• **THE PROBLEM**: Without its pictures, the listing below is to be transcribed exactly.
DATA EXTRACT below:
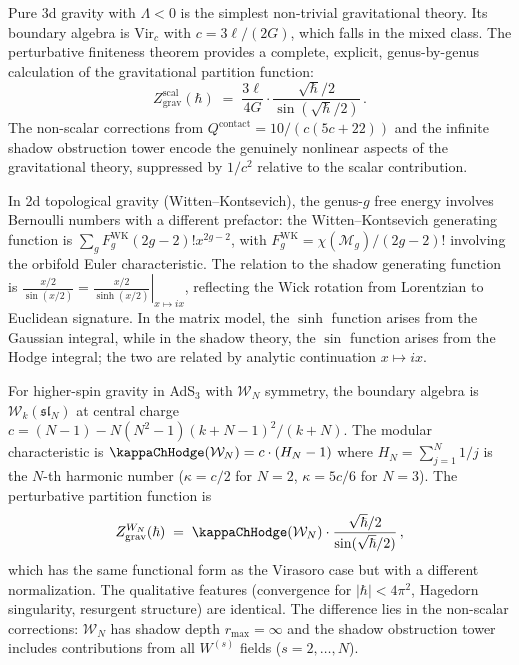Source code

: \begin{remark}
Pure 3d gravity with $\Lambda < 0$ is the simplest non-trivial gravitational theory. Its boundary algebra is $\mathrm{Vir}_c$ with $c = 3\ell/(2G)$, which falls in the mixed class. The perturbative finiteness theorem provides a complete, explicit, genus-by-genus calculation of the gravitational partition function:
\[
Z_{\mathrm{grav}}^{\mathrm{scal}}(\hbar) \;=\; \frac{3\ell}{4G} \cdot \frac{\sqrt{\hbar}/2}{\sin(\sqrt{\hbar}/2)}\,.
\]
The non-scalar corrections from $Q^{\mathrm{contact}} = 10/(c(5c+22))$ and the infinite shadow obstruction tower encode the genuinely nonlinear aspects of the gravitational theory, suppressed by $1/c^2$ relative to the scalar contribution.
\end{remark}

\begin{remark}
In 2d topological gravity (Witten--Kontsevich), the genus-$g$ free energy involves Bernoulli numbers with a different prefactor: the Witten--Kontsevich generating function is $\sum_g F_g^{\mathrm{WK}} (2g-2)! x^{2g-2}$, with $F_g^{\mathrm{WK}} = \chi(\mathcal{M}_g) / (2g-2)!$ involving the orbifold Euler characteristic. The relation to the shadow generating function is $\frac{x/2}{\sin(x/2)} = \left.\frac{x/2}{\sinh(x/2)}\right|_{x \mapsto ix}$, reflecting the Wick rotation from Lorentzian to Euclidean signature. In the matrix model, the $\sinh$ function arises from the Gaussian integral, while in the shadow theory, the $\sin$ function arises from the Hodge integral; the two are related by analytic continuation $x \mapsto ix$.
\end{remark}

\begin{remark}
For higher-spin gravity in AdS$_3$ with $\mathcal{W}_N$ symmetry, the boundary algebra is $\mathcal{W}_k(\mathfrak{sl}_N)$ at central charge $c = (N-1) - N(N^2-1)(k+N-1)^2/(k+N)$. The modular characteristic is $\kappaChHodge(\mathcal{W}_N) = c \cdot (H_N - 1)$ where $H_N = \sum_{j=1}^N 1/j$ is the $N$-th harmonic number ($\kappa = c/2$ for $N=2$, $\kappa = 5c/6$ for $N=3$). The perturbative partition function is
\[
Z_{\mathrm{grav}}^{W_N}(\hbar) \;=\; \kappaChHodge(\mathcal{W}_N) \cdot \frac{\sqrt{\hbar}/2}{\sin(\sqrt{\hbar}/2)}\,,
\]
which has the same functional form as the Virasoro case but with a different normalization. The qualitative features (convergence for $|\hbar| < 4\pi^2$, Hagedorn singularity, resurgent structure) are identical. The difference lies in the non-scalar corrections: $\mathcal{W}_N$ has shadow depth $r_{\max} = \infty$ and the shadow obstruction tower includes contributions from all $W^{(s)}$ fields ($s = 2, \ldots, N$).
\end{remark}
End of DATA EXTRACT.
• **EXPECTED ANSWER**:
Source code

: \begin{remark}
Pure 3d gravity with $\Lambda < 0$ is the simplest non-trivial gravitational theory. Its boundary algebra is $\mathrm{Vir}_c$ with $c = 3\ell/(2G)$, which falls in the mixed class. The perturbative finiteness theorem provides a complete, explicit, genus-by-genus calculation of the gravitational partition function:
\[
Z_{\mathrm{grav}}^{\mathrm{scal}}(\hbar) \;=\; \frac{3\ell}{4G} \cdot \frac{\sqrt{\hbar}/2}{\sin(\sqrt{\hbar}/2)}\,.
\]
The non-scalar corrections from $Q^{\mathrm{contact}} = 10/(c(5c+22))$ and the infinite shadow obstruction tower encode the genuinely nonlinear aspects of the gravitational theory, suppressed by $1/c^2$ relative to the scalar contribution.
\end{remark}

\begin{remark}
In 2d topological gravity (Witten--Kontsevich), the genus-$g$ free energy involves Bernoulli numbers with a different prefactor: the Witten--Kontsevich generating function is $\sum_g F_g^{\mathrm{WK}} (2g-2)! x^{2g-2}$, with $F_g^{\mathrm{WK}} = \chi(\mathcal{M}_g) / (2g-2)!$ involving the orbifold Euler characteristic. The relation to the shadow generating function is $\frac{x/2}{\sin(x/2)} = \left.\frac{x/2}{\sinh(x/2)}\right|_{x \mapsto ix}$, reflecting the Wick rotation from Lorentzian to Euclidean signature. In the matrix model, the $\sinh$ function arises from the Gaussian integral, while in the shadow theory, the $\sin$ function arises from the Hodge integral; the two are related by analytic continuation $x \mapsto ix$.
\end{remark}

\begin{remark}
For higher-spin gravity in AdS$_3$ with $\mathcal{W}_N$ symmetry, the boundary algebra is $\mathcal{W}_k(\mathfrak{sl}_N)$ at central charge $c = (N-1) - N(N^2-1)(k+N-1)^2/(k+N)$. The modular characteristic is $\kappaChHodge(\mathcal{W}_N) = c \cdot (H_N - 1)$ where $H_N = \sum_{j=1}^N 1/j$ is the $N$-th harmonic number ($\kappa = c/2$ for $N=2$, $\kappa = 5c/6$ for $N=3$). The perturbative partition function is
\[
Z_{\mathrm{grav}}^{W_N}(\hbar) \;=\; \kappaChHodge(\mathcal{W}_N) \cdot \frac{\sqrt{\hbar}/2}{\sin(\sqrt{\hbar}/2)}\,,
\]
which has the same functional form as the Virasoro case but with a different normalization. The qualitative features (convergence for $|\hbar| < 4\pi^2$, Hagedorn singularity, resurgent structure) are identical. The difference lies in the non-scalar corrections: $\mathcal{W}_N$ has shadow depth $r_{\max} = \infty$ and the shadow obstruction tower includes contributions from all $W^{(s)}$ fields ($s = 2, \ldots, N$).
\end{remark}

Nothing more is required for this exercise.